Kubernetes - How to edit CoreDNS corefile configmap?
Asked Answered
C

3

8

I have a pretty standard installation of Kubernetes running as a single-node cluster on Ubuntu. I am trying to configure CoreDNS to resolve all internal services within my Kubernetes cluster and SOME external domain names. So far, I have just been experimenting. I started by creating a busybox pod as seen here: https://kubernetes.io/docs/tasks/administer-cluster/dns-debugging-resolution/

Everything works as described in the guide until I make changes to the corefile. I am seeing a couple of issues:

  1. I edited the default corefile using kubectl -n kube-system edit configmap coredns and replaced .:53 with cluster.local:53. After waiting, things look promising. google.com resolution began failing, while kubernetes.default.svc.cluster.local continued to succeed.
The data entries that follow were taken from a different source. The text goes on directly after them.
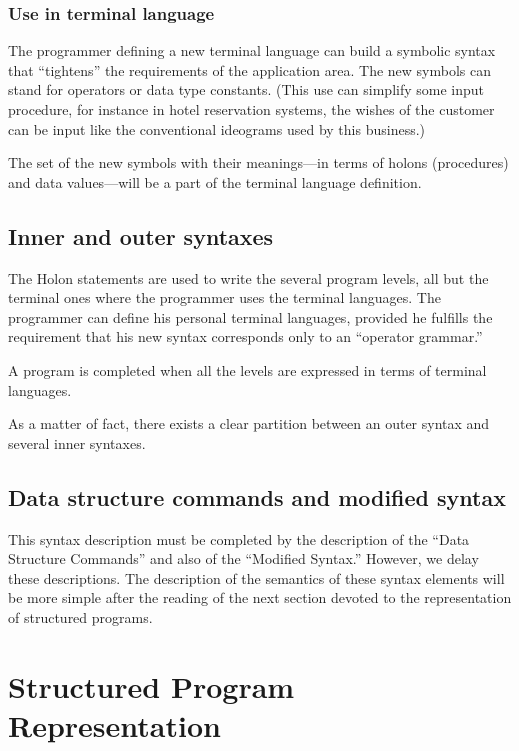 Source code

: \documentclass[openany,nobib]{tufte-book}
\begin{document}
\subsection{Use in terminal language}

The programmer defining a new terminal language can build a symbolic syntax
that ``tightens'' the requirements of the application area. The new symbols can
stand for operators or data type constants. (This use can simplify some input
procedure, for instance in hotel reservation systems, the wishes of the
customer can be input like the conventional ideograms used by this business.)

The set of the new symbols with their meanings---in terms of holons
(procedures) and data values---will be a part of the terminal language
definition.

\section{Inner and outer syntaxes}

The Holon statements are used to write the several program levels, all but the
terminal ones where the programmer uses the terminal languages. The programmer
can define his personal terminal languages, provided he fulfills the
requirement that his new syntax corresponds only to an ``operator grammar.''

A program is completed when all the levels are expressed in terms of terminal
languages.

As a matter of fact, there exists a clear partition between an outer syntax and
several inner syntaxes.\autocite{wilkes1968outer}

\section{Data structure commands and modified syntax}

This syntax description must be completed by the description of the ``Data
Structure Commands'' and also of the ``Modified Syntax.'' However, we delay
these descriptions. The description of the semantics of these syntax elements
will be more simple after the reading of the next section devoted to the
representation of structured programs.

\chapter{Structured Program Representation}
\end{document}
However, kubernetes.default resolution began failing too. Why is that? There is still a search entry for svc.cluster.local in the busybody pod’s /etc/resolv.conf. All that changed was the corefile.
  2. I tried to add an additional stanza/block to the corefile (again, by editing the config map). I added a simple block :

    .:53{
        log
    }
    

    It seems that the corefile fails to compile or something. The pods seem healthy and don’t report any errors to the logs, but the requests all hang and fail.

I have tried to add the log plugin, but this isn’t working since the plugin is only applied to domains matching the plugin, and either the domain name doesn’t match or the corefile is broken.

For transparency, this is my new corefile :

cluster.local:53 {
    errors
    log
    health
    kubernetes cluster.local in-addr.arpa ip6.arpa {
       pods insecure
       upstream
       fallthrough in-addr.arpa ip6.arpa
    }
    prometheus :9153
    forward . /etc/resolv.conf
    cache 30
    loop
    reload
    loadbalance
}
Comprehension answered 19/6, 2019 at 21:17 Comment(0)
T
7

It looks like your Corefile got somehow corrupted during editing through "kubectl edit ..." command. Probably it's fault of your default text editor, but it's definitely valid.

I would recommend you to replace your current config map with the following command:

kubectl get -n kube-system cm/coredns --export -o yaml | kubectl replace -n kube-system -f coredns_cm.yaml

#coredns_cm.yaml
apiVersion: v1
data:
  Corefile: |
    cluster.local:53 {
        log
        errors
        health
        kubernetes cluster.local in-addr.arpa ip6.arpa {
           pods insecure
           upstream
           fallthrough in-addr.arpa ip6.arpa
        }
        prometheus :9153
        proxy . /etc/resolv.conf
        cache 30
        loop
        reload
        loadbalance
    }
kind: ConfigMap
metadata:
  creationTimestamp: null
  name: coredns
Trinidadtrinitarian answered 3/7, 2019 at 14:12 Comment(1)
FYI - in the example above, you may have to use forward instead of proxy kubernetes.io/docs/tasks/administer-cluster/…Retiring
R
4
$ kubectl -n kube-system edit configmaps coredns -o yaml

Then use vi to edit and save the coredns configmap. Once it is saved the change will be applied.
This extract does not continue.